July 7, 2022

Shifting the goal posts for embryonic stem cell research

stem cellsAlthough it is more difficult to assess who is winning the PR war over embryonic stem cells than who is top dog in the presidential race, one certainty is emerging. Scientists are now acknowledging that there has been too much hype about “miracle cures”. The near horizon for clinical trials is now being set at five years. Some leading scientists have stopped mentioning cures and instead stress how important ESCs will be for research.

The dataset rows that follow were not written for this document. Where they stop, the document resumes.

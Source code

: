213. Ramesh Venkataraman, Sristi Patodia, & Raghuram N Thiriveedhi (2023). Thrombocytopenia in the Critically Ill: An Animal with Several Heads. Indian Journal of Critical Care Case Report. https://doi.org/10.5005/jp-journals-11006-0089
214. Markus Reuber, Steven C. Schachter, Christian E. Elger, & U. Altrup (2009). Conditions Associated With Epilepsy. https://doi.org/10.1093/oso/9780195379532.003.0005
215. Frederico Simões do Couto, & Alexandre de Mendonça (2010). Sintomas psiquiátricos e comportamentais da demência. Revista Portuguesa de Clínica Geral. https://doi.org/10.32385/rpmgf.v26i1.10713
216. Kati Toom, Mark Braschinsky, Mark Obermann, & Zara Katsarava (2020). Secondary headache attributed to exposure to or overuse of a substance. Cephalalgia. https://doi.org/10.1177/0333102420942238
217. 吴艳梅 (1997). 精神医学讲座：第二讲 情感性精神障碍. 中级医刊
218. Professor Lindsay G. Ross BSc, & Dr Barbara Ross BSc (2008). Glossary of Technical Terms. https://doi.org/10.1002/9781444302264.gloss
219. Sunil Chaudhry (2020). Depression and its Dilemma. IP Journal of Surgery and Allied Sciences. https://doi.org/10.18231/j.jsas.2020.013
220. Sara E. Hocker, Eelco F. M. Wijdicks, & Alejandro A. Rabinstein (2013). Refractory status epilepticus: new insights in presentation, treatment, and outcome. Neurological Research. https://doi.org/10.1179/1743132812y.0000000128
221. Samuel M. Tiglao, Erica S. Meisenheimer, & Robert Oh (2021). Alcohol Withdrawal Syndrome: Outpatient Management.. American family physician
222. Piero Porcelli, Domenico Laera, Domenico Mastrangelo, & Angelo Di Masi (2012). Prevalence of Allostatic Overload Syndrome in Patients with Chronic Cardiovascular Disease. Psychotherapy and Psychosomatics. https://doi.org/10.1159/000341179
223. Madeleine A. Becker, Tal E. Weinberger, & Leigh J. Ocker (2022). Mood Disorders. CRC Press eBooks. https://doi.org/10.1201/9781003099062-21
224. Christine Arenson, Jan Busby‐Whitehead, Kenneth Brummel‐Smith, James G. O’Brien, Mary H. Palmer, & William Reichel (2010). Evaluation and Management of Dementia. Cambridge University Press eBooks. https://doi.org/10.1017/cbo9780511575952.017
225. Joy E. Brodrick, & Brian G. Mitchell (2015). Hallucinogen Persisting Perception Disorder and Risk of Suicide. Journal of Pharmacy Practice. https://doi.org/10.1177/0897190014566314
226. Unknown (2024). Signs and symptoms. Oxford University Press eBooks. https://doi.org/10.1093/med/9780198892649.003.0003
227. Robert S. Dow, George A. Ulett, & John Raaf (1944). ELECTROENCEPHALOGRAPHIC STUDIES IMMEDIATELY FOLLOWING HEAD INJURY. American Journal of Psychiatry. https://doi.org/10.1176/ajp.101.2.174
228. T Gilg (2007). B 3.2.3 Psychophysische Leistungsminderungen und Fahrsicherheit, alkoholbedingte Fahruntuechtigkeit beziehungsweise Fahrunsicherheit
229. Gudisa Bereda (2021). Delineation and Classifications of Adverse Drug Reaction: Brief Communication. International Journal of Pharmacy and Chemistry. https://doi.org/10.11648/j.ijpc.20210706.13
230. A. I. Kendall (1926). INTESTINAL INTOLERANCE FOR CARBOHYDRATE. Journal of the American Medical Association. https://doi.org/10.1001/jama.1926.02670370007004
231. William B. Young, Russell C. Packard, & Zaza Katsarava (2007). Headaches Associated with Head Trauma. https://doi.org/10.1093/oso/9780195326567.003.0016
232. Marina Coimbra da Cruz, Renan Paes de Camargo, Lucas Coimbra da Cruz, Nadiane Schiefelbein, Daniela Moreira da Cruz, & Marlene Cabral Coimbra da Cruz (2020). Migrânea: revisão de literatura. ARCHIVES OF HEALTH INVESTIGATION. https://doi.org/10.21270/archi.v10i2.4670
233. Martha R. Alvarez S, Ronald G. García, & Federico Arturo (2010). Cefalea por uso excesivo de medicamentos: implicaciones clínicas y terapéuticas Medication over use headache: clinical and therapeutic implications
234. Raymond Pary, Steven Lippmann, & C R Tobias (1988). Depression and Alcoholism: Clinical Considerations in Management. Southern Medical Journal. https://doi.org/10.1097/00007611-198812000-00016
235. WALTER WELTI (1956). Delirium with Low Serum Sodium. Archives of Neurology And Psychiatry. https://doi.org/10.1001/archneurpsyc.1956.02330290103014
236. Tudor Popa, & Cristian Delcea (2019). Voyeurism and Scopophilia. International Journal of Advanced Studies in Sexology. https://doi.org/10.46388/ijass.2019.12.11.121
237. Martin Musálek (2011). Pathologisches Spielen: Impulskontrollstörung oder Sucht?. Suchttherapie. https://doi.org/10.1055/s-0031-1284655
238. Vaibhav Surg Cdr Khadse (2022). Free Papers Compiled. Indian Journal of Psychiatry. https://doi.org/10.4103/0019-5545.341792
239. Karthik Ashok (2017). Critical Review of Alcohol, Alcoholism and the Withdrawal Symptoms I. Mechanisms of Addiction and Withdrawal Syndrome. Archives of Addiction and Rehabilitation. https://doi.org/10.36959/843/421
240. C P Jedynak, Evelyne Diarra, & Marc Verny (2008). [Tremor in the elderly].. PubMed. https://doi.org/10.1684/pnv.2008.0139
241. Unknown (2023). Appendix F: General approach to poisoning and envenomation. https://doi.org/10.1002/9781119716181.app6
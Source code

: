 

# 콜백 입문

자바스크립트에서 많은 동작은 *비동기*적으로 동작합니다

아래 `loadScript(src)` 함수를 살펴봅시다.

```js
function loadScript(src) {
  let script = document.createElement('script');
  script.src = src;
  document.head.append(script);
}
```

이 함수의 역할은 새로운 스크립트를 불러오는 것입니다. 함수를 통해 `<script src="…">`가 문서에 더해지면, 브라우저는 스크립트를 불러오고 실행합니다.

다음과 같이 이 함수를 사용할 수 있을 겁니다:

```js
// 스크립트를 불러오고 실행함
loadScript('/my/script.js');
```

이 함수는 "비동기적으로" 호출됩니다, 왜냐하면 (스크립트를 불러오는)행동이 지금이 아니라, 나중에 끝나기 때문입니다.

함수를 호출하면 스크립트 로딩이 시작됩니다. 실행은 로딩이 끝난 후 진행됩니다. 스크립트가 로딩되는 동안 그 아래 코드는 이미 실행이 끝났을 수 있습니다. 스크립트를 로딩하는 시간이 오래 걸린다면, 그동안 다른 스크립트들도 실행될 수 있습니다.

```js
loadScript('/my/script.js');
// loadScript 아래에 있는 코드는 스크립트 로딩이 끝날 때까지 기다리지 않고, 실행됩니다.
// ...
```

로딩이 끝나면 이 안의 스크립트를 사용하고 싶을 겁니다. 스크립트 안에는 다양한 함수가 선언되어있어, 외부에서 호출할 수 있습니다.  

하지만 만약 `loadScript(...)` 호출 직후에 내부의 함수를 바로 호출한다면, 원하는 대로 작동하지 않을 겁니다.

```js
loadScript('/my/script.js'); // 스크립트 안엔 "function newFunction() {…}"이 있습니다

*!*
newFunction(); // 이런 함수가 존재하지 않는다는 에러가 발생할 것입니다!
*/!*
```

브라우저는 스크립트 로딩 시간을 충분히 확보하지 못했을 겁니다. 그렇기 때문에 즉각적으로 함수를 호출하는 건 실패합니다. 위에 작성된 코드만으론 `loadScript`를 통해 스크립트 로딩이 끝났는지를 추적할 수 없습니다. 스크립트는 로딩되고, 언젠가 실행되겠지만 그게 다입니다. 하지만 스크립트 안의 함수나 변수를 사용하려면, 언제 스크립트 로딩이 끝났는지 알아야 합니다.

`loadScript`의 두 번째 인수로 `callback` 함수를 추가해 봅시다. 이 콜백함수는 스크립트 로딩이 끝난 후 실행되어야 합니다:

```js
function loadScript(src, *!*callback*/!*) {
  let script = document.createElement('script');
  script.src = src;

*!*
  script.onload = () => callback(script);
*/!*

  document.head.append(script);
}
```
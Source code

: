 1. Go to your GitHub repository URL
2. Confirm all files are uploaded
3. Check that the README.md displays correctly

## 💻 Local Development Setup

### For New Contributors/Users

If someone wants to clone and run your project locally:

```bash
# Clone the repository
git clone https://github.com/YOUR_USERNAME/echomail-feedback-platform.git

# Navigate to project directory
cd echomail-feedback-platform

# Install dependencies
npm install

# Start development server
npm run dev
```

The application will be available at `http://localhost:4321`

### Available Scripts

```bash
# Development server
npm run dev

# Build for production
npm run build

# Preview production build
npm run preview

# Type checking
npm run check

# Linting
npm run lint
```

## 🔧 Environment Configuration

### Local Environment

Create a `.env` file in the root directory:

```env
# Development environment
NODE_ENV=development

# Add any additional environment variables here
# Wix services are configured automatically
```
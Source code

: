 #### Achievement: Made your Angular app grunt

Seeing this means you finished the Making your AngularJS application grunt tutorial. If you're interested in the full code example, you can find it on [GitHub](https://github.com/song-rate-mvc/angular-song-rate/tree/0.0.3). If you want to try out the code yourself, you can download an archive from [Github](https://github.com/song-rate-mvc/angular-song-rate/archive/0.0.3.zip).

For example, Irving Weissman, of Stanford University, one of America’s leading stem cell scientists, says that rather than being a therapy in its own right, producing ESCs through therapeutic cloning will be a tool for studying diseases. “For me, the greatest and most important thing that’ll come from this is a whole new platform to understand human genetic diseases,” Weissman told the UK newspaper The Guardian.

Another prominent figure, John D. Gearhart, of Johns Hopkins University, wrote in the Washington Post, together with bioethicist Ruth R. Faden, that “considerable research needs to be done before the therapeutic promise of stem cells is fully understood and its benefits are realised. In no cases are cures guaranteed, and even in the most promising areas, reliable cures are years, in some cases as much as five to 10 years, away.”

At the same time, the Cinderella of regenerative medicine, adult stem cell research, is getting more publicity. According to the Washington Post, “executives and academics who work with adult stem cells note that last year the National Institutes of Health spent US$190 million on adult stem cell research and that there are hundreds of clinical trials in progress that are using such cells. In comparison, the NIH spent $24.8 million on embryonic stem cell research last year, though that may be in part a gauge of the political challenges to doing such research. There are no clinical trials using embryonic stem cells, according to the NIH.”

A number of private companies are working on treatments for heart attacks, liver disease, bone and cartilage diseases and brain disorders. “It is mind-blowing stuff,” says Saul J. Sharkis, also of Johns Hopkins. “I never would have thought this would be possible. Preposterous. Not possible. No way.”